En désignant Ywet Nu Aung comme lauréate du Prix Trarieux 2024, le jury a voulu dénoncer les tactiques répressives mobilisées par certains pouvoirs qui, jugeant leurs intérêts menacés, découragent et isolent celles et ceux qui activent les voies de recours contre les violations et abus commis.
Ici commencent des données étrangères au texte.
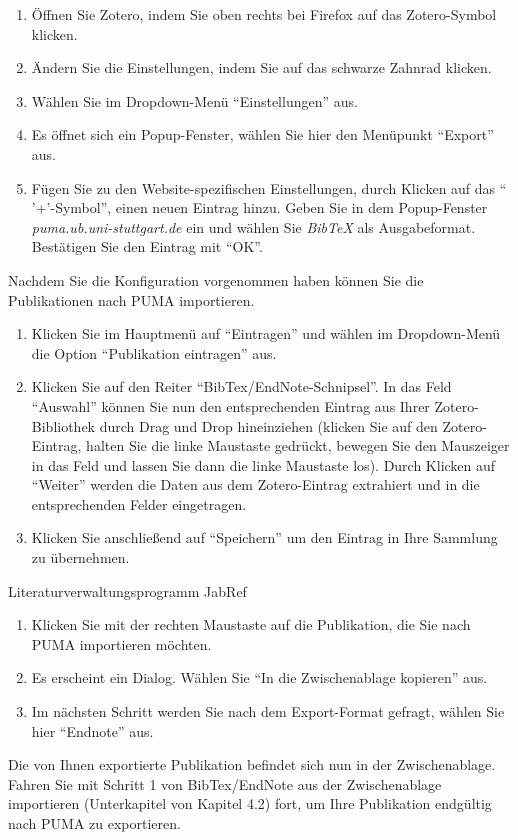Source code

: \documentclass[a4paper,11pt,twoside]{scrbook}
\begin{document}
\begin{enumerate}
    \item Öffnen Sie Zotero, indem Sie oben rechts bei Firefox auf das Zotero-Symbol klicken.
    \item Ändern Sie die Einstellungen, indem Sie auf das schwarze Zahnrad klicken. 
    \item Wählen Sie im Dropdown-Menü \enquote{Einstellungen} aus.
    \item Es öffnet sich ein Popup-Fenster, wählen Sie hier den Menüpunkt \enquote{Export} aus. 
    \item Fügen Sie zu den Website-spezifischen Einstellungen, durch Klicken auf das \enquote{ '+'-Symbol}, einen neuen Eintrag hinzu. Geben Sie in dem Popup-Fenster \textit{puma.ub.uni-stuttgart.de} ein und wählen Sie \textit{BibTeX} als Ausgabeformat. Bestätigen Sie den Eintrag mit \enquote{OK}. 
\end{enumerate}
Nachdem Sie die Konfiguration vorgenommen haben können Sie die Publikationen nach PUMA importieren. 
\begin{enumerate}
    \item Klicken Sie im Hauptmenü auf \enquote{Eintragen} und wählen im Dropdown-Menü die Option \enquote{Publikation eintragen} aus.  
    \item Klicken Sie auf den Reiter \enquote{BibTex/EndNote-Schnipsel}. In das Feld \enquote{Auswahl} können Sie nun den entsprechenden Eintrag aus Ihrer Zotero-Bibliothek durch Drag und Drop hineinziehen (klicken Sie auf den Zotero-Eintrag, halten Sie die linke Maustaste gedrückt, bewegen Sie den Mauszeiger in das Feld und lassen Sie dann die linke Maustaste los). Durch Klicken auf \enquote{Weiter} werden die Daten aus dem Zotero-Eintrag extrahiert und in die entsprechenden Felder eingetragen. 
    \item Klicken Sie anschließend auf \enquote{Speichern} um den Eintrag in Ihre Sammlung zu übernehmen.
\end{enumerate}  
Literaturverwaltungsprogramm JabRef
\begin{enumerate}
    \item Klicken Sie mit der rechten Maustaste auf die Publikation, die Sie nach PUMA importieren möchten.
    \item Es erscheint ein Dialog. Wählen Sie \enquote{In die Zwischenablage kopieren} aus.
    \item Im nächsten Schritt werden Sie nach dem Export-Format gefragt, wählen Sie hier \enquote{Endnote} aus.
\end{enumerate}
Die von Ihnen exportierte Publikation befindet sich nun in der Zwischenablage. Fahren Sie mit Schritt 1 von BibTex/EndNote aus der Zwischenablage importieren (Unterkapitel von Kapitel 4.2) fort, um Ihre Publikation endgültig nach PUMA zu exportieren.
\end{document}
Alors que l’absence totale d’indépendance du pouvoir judiciaire au Myanmar n’offre aucun espoir de voir sa peine de prison réduite ou aménagée, une mobilisation internationale et la diffusion publique du combat de Ywet représente sans doute un des seuls soutiens encore possibles.
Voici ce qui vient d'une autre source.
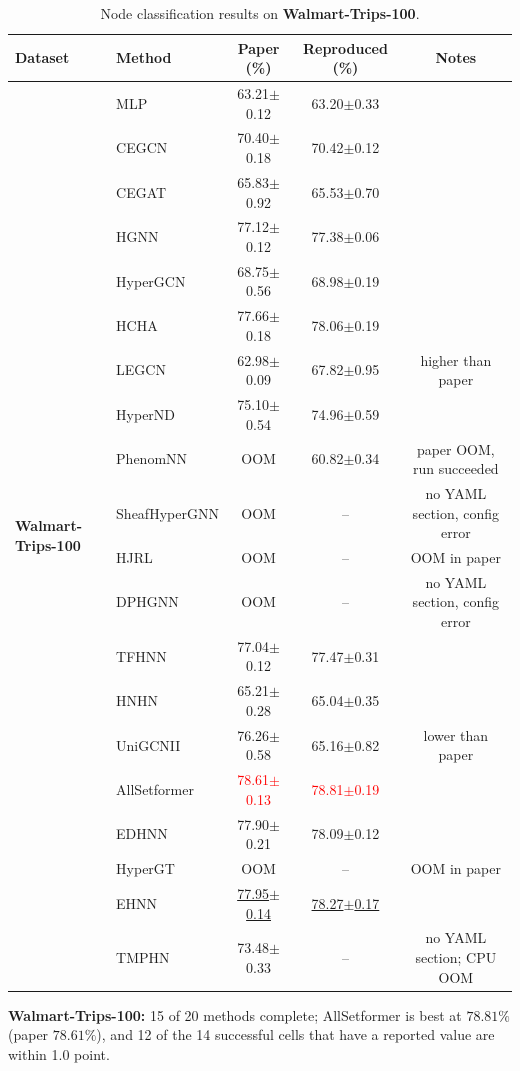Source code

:\documentclass[11pt,a4paper]{article}
\begin{document}
\begin{table}[H]
	\centering\small
	\begin{tabular}{llccc}
		\toprule
		Dataset & Method & Paper (\%) & Reproduced (\%) & Notes \\
		\midrule
		\multirow{20}{*}{\textbf{Walmart-Trips-100}} & MLP               & 63.21$\pm$0.12   & 63.20$\pm$0.33   &  \\
		 & CEGCN             & 70.40$\pm$0.18   & 70.42$\pm$0.12   &  \\
		 & CEGAT             & 65.83$\pm$0.92   & 65.53$\pm$0.70   &  \\
		 & HGNN              & 77.12$\pm$0.12   & 77.38$\pm$0.06   &  \\
		 & HyperGCN          & 68.75$\pm$0.56   & 68.98$\pm$0.19   &  \\
		 & HCHA              & 77.66$\pm$0.18   & 78.06$\pm$0.19   &  \\
		 & LEGCN             & 62.98$\pm$0.09   & 67.82$\pm$0.95   & higher than paper \\
		 & HyperND           & 75.10$\pm$0.54   & 74.96$\pm$0.59   &  \\
		 & PhenomNN          & OOM              & 60.82$\pm$0.34   & paper OOM, run succeeded \\
		 & SheafHyperGNN     & OOM              & --               & no YAML section, config error \\
		 & HJRL              & OOM              & --               & OOM in paper \\
		 & DPHGNN            & OOM              & --               & no YAML section, config error \\
		 & TFHNN             & 77.04$\pm$0.12   & 77.47$\pm$0.31   &  \\
		 & HNHN              & 65.21$\pm$0.28   & 65.04$\pm$0.35   &  \\
		 & UniGCNII          & 76.26$\pm$0.58   & 65.16$\pm$0.82   & lower than paper \\
		 & AllSetformer      & \textcolor{red}{78.61$\pm$0.13}   & \textcolor{red}{78.81$\pm$0.19}   &  \\
		 & EDHNN             & 77.90$\pm$0.21   & 78.09$\pm$0.12   &  \\
		 & HyperGT           & OOM              & --               & OOM in paper \\
		 & EHNN              & \underline{77.95$\pm$0.14}   & \underline{78.27$\pm$0.17}   &  \\
		 & TMPHN             & 73.48$\pm$0.33   & --               & no YAML section; CPU OOM \\
		\bottomrule
	\end{tabular}
	\caption{Node classification results on \textbf{Walmart-Trips-100}.}
\end{table}
\par\smallskip
\noindent\textbf{Walmart-Trips-100:} 15 of 20 methods complete; AllSetformer is best at $78.81\%$ (paper $78.61\%$), and 12 of the 14 successful cells that have a reported value are within 1.0 point.
\end{document}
A cet égard, la Law Society of Nothern Ireland offre un exemple admirable d’une prise de position forte face à la mise en cause devant la Chambre des communes de Me Gavin Booth, avocat de la famille d’un militant de l’IRA abattu par la police, en avril 1991. Par un appel à l'arrêt immédiat des attaques contre les avocats, c’est l’interdiction de l’assimilation entre l’avocat et son client ou la cause de ce dernier qui a été portée haut et fort par ce barreau, ainsi que le rôle totalement unique de l’avocat dans l’accès à la vérité et à la justice et donc dans la défense des droits humains.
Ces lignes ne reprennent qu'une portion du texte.